Server-side sessions are important for many reasons. If I use localStore or something like that how could be secure I have no idea.
I need some help who worked on similar projects. You can give me suggestions. Because I never worked similar projects.
Other stuff I've read on this topic:
Single page application with HttpOnly cookie-based authentication and session management
SPA best practices for authentication and session management
I'm still confused to about what can I do.

Session handling is something your SPA doesn't really care much about. The session is between the user-agent (browser) and the server. Your vue application doesn't have much to do with it. That's not to say you can't do something wrong, but usually the issue is not with your front end.
That being said it's tough do give an answer to this question because we don't really know what's wrong. What I can do is give you instructions on how you can diagnose this kind of problem. During this diagnosis you'll figure out where the actual issue is and, at least for me, it usually becomes obvious what I need to do.
Step 1)
Use some low level HTTP tool to check the Server response (personally I use curl or Postman when lazy). Send the login request to the server and take a look at the response headers.
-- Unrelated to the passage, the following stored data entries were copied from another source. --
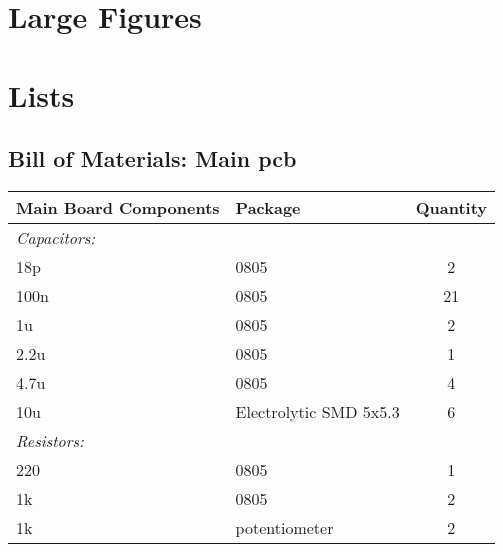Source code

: \section{Large Figures}\label{sec:app}

\clearpage
\section{Lists}
\subsection{Bill of Materials: Main \gls{pcb}}
\begin{center}
\begin{tabular}{|l|l|c|}
	\hline
	\bf{Main Board Components} & \bf{Package} & \bf{Quantity} \\
	\hline
	\emph{Capacitors:} & & \\
	\hline
	18p & 0805 & 2 \\
	\hline
	100n & 0805 & 21 \\
	\hline
	1u & 0805 & 2 \\
	\hline 
	2.2u & 0805 & 1 \\
	\hline 
	4.7u & 0805 & 4 \\
	\hline 
	10u & Electrolytic SMD 5x5.3 & 6 \\
	\hline
	\emph{Resistors:} & & \\
	\hline
	220 & 0805 & 1 \\
	\hline
	1k & 0805 & 2 \\
	\hline
	1k & potentiometer & 2 \\
	\hline

\end{tabular}
\end{center}

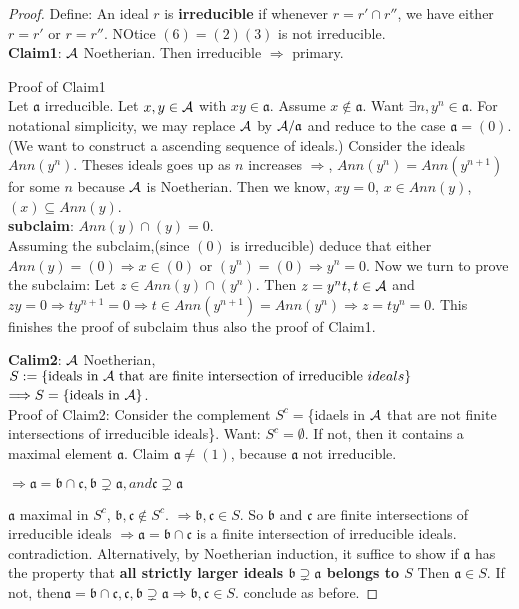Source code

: \documentclass[11pt]{article}
\newcommand{\sca}{{\mathfrak a}}
\newcommand{\scb}{{\mathfrak b}}
\newcommand{\scc}{{\mathfrak c}}
\newcommand{\cala}{{\cal A}}
\newcommand{\Lrta}{\Longrightarrow}
\begin{document}
\begin{proof}
Define: An ideal $r$ is \textbf{irreducible} if whenever $r=r'\cap r''$, we have either $r=r'$ or $r=r''$. NOtice $(6)=(2)(3)$ is not irreducible.\\
\textbf{Claim1}: $\cala$ Noetherian. Then irreducible $\Lrta$ primary.

Proof of Claim1\\
Let $\sca$ irreducible. Let $x,y\in \cala$ with $xy \in \sca$. Assume $x\notin \sca$. Want $\exists n,y^n\in\sca$. For notational simplicity, we may replace $\cala$ by $\cala/\sca$ and reduce to the case $\sca=(0)$. (We want to construct a ascending sequence of ideals.) Consider the ideals $Ann(y^n)$. Theses ideals goes up  as $n$ increases $\Lrta$, $Ann(y^n)=Ann(y^{n+1})$ for some $n$ because $\cala$ is Noetherian. Then we know, $xy=0$, $x\in Ann(y)$, $(x)\subseteq Ann(y)$.\\
\textbf{subclaim}: $Ann(y)\cap(y)=0$.\\
 Assuming the subclaim,(since $(0)$ is irreducible) deduce that either $Ann(y)=(0)\Lrta x\in (0)$ or $(y^n)=(0)\Lrta y^n=0$.
 Now we turn to prove the subclaim: Let $z\in Ann(y)\cap(y^n)$. Then $z=y^n t, t\in \cala $ and $zy=0\Lrta t y^{n+1}=0\Lrta t\in Ann(y^{n+1})=Ann(y^n)\Lrta z= t y^n=0$. This finishes the proof of subclaim thus also the proof of Claim1.

 \textbf{Calim2}: $\cala$ Noetherian, $S:=\{\text{ideals in $\cala$ that are finite intersection of irreducible }ideals\}$ $\Lrta S=\{\text{ideals in $\cala$}\}$. \\
 Proof of Claim2: Consider the complement $S^c=$\{idaels in $\cala$ that are not finite intersections of irreducible ideals\}. Want: $S^c=\emptyset$. If not, then it contains a maximal element $\sca$. Claim $\sca\neq (1)$, because $\sca$ not irreducible. 

 $\Lrta\sca=\scb\cap \scc,\scb\supsetneq\sca, and \scc\supsetneq \sca$

 $\sca$ maximal in $S^c$, $\scb, \scc\notin S^c$. $\Lrta \scb,\scc\in S$. So $\scb$ and $\scc$ are finite intersections of irreducible ideals $\Lrta\sca=\scb\cap\scc$ is a finite intersection of irreducible ideals. contradiction.
Alternatively, by Noetherian induction, it suffice to show if $\sca$ has the property that \textbf{all strictly larger ideals $\scb\supsetneq \sca$ belongs to $S$} Then $\sca\in S$. If not, then$\sca=\scb\cap\scc, \scc,\scb\supsetneq \sca\Lrta \scb,\scc\in S$. conclude as before.
\end{proof}
\end{document}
When the login is successful you should have a header "Set-Cookie", usually with a content of a "sessionid" or whatever key you're using for sessions.
If you don't see a "Set-Cookie" one of the following is true:
Your server did not start a session and thus did not send a session cookie to the client
there's a proxy/firewall/anti-ad- or tracking plugin somewhere filtering out Cookies
If you see the Set-Cookie Header continue with Step 2, otherwise check the manual in regards to sessions in your chosen backend technology.
Step 2)
Thankfully most modern browsers have a developer console which allows you to do two things:
1) Check your HTTP request headers, body and response headers and body
2) Take a look at stored cookies
Using the first feature (in Chrome this would be under the "Network" tab in the developer console) diagnose the request and response. To do so you need to have the developer console open while performing the login in your app. Check the response of the login, it should contain the Set-Cookie if the login was successful.
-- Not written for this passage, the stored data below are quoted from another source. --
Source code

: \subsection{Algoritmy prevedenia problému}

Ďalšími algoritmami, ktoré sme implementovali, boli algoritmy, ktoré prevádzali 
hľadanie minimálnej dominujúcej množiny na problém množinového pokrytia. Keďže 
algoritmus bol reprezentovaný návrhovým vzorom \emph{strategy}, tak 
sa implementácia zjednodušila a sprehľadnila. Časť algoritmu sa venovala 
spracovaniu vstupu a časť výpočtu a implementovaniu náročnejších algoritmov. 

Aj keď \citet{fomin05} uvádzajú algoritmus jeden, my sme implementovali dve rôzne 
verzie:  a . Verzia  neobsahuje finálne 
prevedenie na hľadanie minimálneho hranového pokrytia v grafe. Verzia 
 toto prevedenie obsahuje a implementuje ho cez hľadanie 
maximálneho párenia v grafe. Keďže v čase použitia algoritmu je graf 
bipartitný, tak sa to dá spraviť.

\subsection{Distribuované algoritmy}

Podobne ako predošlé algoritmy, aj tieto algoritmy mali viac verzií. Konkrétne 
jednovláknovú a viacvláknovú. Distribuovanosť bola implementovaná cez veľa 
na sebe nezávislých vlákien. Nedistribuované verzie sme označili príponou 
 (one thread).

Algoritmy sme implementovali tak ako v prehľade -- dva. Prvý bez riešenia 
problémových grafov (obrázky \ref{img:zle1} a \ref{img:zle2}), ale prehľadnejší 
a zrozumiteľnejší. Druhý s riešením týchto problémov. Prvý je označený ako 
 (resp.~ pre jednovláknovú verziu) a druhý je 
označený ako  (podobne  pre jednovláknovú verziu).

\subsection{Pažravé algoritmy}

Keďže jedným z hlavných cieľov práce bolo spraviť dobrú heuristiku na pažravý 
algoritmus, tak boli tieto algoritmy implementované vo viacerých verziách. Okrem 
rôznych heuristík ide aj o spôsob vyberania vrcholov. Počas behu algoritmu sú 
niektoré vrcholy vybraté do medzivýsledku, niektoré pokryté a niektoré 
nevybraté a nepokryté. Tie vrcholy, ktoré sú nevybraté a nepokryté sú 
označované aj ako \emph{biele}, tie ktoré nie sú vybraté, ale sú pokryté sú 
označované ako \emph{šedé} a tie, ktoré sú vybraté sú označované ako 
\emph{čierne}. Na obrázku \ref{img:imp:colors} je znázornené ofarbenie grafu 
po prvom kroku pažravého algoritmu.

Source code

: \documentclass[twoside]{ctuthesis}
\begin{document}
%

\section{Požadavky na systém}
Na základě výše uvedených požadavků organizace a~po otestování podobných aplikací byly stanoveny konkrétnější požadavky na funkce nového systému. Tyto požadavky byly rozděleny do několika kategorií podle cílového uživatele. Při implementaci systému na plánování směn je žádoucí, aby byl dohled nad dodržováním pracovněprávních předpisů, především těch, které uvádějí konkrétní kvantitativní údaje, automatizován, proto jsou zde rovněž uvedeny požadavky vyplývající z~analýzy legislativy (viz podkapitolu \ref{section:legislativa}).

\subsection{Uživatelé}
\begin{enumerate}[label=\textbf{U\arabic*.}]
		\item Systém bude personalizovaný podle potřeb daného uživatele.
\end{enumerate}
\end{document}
If the cookie is not present your server doesn't send it, probably for security reasons (cross-origin policies).
If it is present, the cookie must now be present in the cookie store. In chrome developer console, go to the "Application" tab, expand Cookies from the left menu and take a look at the hosts for which cookies are present. There should be a cookie present which was set in the step before. If not the browser didn't accept the cookie. This usually happens when your cookie is set for a certain domain or path, which isn't the correct one. In such a case you can try to set the domain and/or path to an empty or the correct value (in case of the path a "/").
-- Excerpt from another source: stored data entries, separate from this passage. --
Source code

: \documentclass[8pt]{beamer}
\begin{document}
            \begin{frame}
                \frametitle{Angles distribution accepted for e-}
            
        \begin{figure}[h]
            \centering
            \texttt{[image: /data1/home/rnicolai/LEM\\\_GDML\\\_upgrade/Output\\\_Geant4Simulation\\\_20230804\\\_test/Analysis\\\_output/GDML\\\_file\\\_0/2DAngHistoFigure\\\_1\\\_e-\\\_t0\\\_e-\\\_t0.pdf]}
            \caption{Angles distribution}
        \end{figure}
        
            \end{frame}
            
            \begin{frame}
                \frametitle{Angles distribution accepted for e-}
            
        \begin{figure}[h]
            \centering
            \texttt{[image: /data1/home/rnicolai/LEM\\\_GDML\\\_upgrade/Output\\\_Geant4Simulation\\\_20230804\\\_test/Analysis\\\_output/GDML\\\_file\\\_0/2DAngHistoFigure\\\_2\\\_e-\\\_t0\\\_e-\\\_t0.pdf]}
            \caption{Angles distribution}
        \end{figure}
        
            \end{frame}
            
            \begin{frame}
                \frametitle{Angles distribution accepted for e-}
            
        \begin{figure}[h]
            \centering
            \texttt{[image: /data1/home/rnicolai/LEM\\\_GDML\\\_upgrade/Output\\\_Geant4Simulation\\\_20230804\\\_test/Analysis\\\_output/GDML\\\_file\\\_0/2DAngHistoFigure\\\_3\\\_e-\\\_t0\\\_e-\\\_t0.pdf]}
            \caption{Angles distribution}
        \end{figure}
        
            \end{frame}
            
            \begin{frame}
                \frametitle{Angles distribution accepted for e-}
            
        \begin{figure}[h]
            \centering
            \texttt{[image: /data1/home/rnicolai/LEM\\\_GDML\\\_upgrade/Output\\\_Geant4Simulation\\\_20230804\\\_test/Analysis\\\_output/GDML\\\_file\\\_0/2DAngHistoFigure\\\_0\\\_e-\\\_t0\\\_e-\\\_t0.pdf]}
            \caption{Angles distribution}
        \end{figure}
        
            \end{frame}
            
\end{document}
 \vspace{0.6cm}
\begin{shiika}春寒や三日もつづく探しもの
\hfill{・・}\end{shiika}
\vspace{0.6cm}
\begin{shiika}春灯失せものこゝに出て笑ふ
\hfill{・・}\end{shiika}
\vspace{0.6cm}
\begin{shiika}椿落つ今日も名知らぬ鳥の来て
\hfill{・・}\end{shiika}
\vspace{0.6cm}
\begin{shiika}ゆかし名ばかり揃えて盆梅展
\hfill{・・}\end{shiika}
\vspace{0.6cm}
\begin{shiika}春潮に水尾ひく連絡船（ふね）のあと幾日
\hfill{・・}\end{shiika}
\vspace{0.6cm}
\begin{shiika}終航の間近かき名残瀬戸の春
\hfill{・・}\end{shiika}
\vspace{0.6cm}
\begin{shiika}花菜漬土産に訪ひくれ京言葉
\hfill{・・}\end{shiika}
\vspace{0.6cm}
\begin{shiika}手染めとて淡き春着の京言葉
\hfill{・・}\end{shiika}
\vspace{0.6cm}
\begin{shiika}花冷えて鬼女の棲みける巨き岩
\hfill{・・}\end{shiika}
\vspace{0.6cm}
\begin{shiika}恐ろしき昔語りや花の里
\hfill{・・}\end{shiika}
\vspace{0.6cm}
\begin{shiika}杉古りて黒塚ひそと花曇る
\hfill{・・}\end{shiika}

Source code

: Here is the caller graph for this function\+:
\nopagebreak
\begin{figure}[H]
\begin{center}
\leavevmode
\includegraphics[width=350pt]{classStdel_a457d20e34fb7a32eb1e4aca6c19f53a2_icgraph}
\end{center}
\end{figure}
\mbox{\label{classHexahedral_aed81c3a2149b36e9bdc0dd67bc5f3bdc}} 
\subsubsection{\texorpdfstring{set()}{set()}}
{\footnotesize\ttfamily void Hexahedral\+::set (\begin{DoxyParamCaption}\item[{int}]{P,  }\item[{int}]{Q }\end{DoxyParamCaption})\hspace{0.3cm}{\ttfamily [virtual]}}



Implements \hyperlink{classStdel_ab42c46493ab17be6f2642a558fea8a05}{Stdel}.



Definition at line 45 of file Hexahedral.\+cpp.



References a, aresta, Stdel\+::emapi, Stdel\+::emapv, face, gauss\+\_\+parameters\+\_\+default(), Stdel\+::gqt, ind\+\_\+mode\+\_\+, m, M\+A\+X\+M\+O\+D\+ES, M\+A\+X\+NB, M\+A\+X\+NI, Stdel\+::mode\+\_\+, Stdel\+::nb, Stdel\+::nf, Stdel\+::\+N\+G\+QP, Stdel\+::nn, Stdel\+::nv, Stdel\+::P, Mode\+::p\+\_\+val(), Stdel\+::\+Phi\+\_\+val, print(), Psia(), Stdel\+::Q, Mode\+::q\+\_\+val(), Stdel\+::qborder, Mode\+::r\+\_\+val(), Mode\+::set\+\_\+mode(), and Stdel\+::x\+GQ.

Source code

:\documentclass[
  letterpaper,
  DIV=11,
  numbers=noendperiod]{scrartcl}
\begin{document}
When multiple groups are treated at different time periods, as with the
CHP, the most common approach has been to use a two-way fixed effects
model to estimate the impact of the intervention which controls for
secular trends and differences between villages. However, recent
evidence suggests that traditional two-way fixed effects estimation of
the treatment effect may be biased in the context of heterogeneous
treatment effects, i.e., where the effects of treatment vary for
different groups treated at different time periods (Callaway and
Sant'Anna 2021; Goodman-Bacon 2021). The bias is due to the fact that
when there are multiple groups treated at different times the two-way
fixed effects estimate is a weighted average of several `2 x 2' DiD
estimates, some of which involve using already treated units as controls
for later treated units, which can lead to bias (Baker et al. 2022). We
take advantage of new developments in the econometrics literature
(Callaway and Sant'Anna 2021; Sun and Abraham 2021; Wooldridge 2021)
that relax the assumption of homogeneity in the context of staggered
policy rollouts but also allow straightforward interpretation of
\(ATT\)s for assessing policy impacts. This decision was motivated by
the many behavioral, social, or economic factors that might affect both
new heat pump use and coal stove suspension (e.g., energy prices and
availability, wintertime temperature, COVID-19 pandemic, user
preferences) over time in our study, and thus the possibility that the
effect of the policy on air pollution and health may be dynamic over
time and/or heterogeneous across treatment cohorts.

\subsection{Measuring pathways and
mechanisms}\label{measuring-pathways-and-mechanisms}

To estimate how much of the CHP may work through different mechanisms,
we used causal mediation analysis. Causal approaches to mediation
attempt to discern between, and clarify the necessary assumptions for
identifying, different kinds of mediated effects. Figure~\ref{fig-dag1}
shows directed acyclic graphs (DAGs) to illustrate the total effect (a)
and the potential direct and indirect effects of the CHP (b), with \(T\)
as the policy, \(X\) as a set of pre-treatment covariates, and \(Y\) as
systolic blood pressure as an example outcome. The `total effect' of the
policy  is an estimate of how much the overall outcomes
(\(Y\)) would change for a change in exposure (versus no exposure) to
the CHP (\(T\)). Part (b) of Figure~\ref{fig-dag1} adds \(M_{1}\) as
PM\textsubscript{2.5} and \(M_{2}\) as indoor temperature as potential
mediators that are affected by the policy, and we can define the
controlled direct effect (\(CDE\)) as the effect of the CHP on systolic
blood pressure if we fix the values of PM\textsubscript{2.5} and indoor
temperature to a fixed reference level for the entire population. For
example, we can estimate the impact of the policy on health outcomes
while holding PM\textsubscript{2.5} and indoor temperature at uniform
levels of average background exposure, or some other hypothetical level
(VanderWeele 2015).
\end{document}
If your cookie is present, go to step 3
Step 3)
Remember when I said the app has nothing to do with the session. Every request you send either with ajax or simply entering a valid URL in the browser sends all cookies present for this host in the request headers. That is unless you actively prevent whatever library you're using to do so.
If your request doesn't contain the session cookie one of the following is usually true:
the usage of your http library actively prevents sending of cookies
you're sending a correct request but the cookie-domain/path doesn't match the request host/path and is thus not sent along
your cookie is super shortlived and has already expired
If your cookie is sent correctly then your sessions handling should work unless your server doesn't remember that session or starts a new session regardless of an existing session.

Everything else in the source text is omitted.